I don't think the moral of the Alexander Fleming story is the medical community should abolish the FDA and medical malpractice laws so every doctor can do whatever and say whatever any more than the moral of "science progresses one funeral at a time" is we should fire every scientist who is older than thirty.


To attempt to force a populace to discard their own intellect and intuition in favor of simply listening to the 'experts' (who are always self appointed) is the dream of every psychopathic authoritarian who has lived.


Medical experts aren't self appointed but I can see how that belief might correlate with a belief in a number of other things.

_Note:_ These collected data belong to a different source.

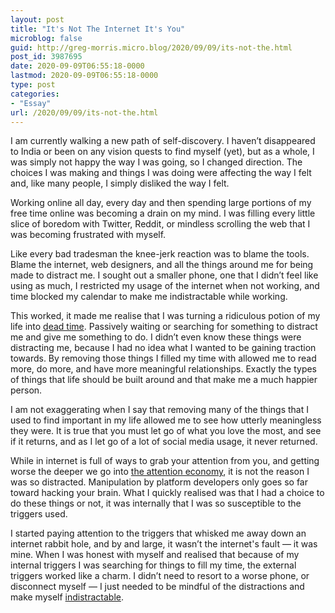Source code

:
```yaml
---
layout: post
title: "It's Not The Internet It's You"
microblog: false
guid: http://greg-morris.micro.blog/2020/09/09/its-not-the.html
post_id: 3987695
date: 2020-09-09T06:55:18-0000
lastmod: 2020-09-09T06:55:18-0000
type: post
categories:
- "Essay"
url: /2020/09/09/its-not-the.html
---
```

<p>I am currently walking a new path of self-discovery. I haven’t disappeared to India or been on any vision quests to find myself (yet), but as a whole, I was simply not happy the way I was going, so I changed direction. The choices I was making and things I was doing were affecting the way I felt and, like many people, I simply disliked the way I felt.</p><p>Working online all day, every day and then spending large portions of my free time online was becoming a drain on my mind. I was filling every little slice of boredom with Twitter, Reddit, or mindless scrolling the web that I was becoming frustrated with myself.</p><p>Like every bad tradesman the knee-jerk reaction was to blame the tools. Blame the internet, web designers, and all the things around me for being made to distract me. I sought out a smaller phone, one that I didn’t feel like using as much, I restricted my usage of the internet when not working, and time blocked my calendar to make me indistractable while working.</p><p>This worked, it made me realise that I was turning a ridiculous potion of my life into <a href="https://en.wikipedia.org/wiki/Dead_time">dead time</a>. Passively waiting or searching for something to distract me and give me something to do. I didn’t even know these things were distracting me, because I had no idea what I wanted to be gaining traction towards. By removing those things I filled my time with allowed me to read more, do more, and have more meaningful relationships. Exactly the types of things that life should be built around and that make me a much happier person.</p><p>I am not exaggerating when I say that removing many of the things that I used to find important in my life allowed me to see how utterly meaningless they were. It is true that you must let go of what you love the most, and see if it returns, and as I let go of a lot of social media usage, it never returned.</p><p>While in internet is full of ways to grab your attention from you, and getting worse the deeper we go into <a href="/2020/09/01/the-trickle-down.html">the attention economy</a>, it is not the reason I was so distracted. Manipulation by platform developers only goes so far toward hacking your brain. What I quickly realised was that I had a choice to do these things or not, it was internally that I was so susceptible to the triggers used.</p><p>I started paying attention to the triggers that whisked me away down an internet rabbit hole, and by and large, it wasn’t the internet's fault — it was mine. When I was honest with myself and realised that because of my internal triggers I was searching for things to fill my time, the external triggers worked like a charm. I didn’t need to resort to a worse phone, or disconnect myself — I just needed to be mindful of the distractions and make myself <a href="https://www.amazon.co.uk/Indistractable-Control-Your-Attention-Choose-ebook/dp/B07QCC61Y3/">indistractable</a>.</p>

So, medical experts don’t appoint medical experts?


Self appointed means you appointed yourself.

If Doctor x is the considered the top cardiologist it's not because he woke up one morning and shouted "I declare myself the top cardiologist."


>"The ongoing Pandemic has solidified my belief that that most people would be better off in this world if they listened less to laypeople who think they know a lot about medicine and instead listened more to people who have graduated medical school and have a whole bunch of framed diplomas and certificates on the walls of their medical office. It's also a good indicator of competence if they have a medical office."

>And no I don't think searching the world for the one doctor out of one thousand willing to tell you what you want to hear is really in the spirit of that quote.

Well there are laymen, and there are knowledgeable skeptics. Conflated the 2 and one get to gleefully brush aside questions by dismissing knowledgeable skeptics as laymen.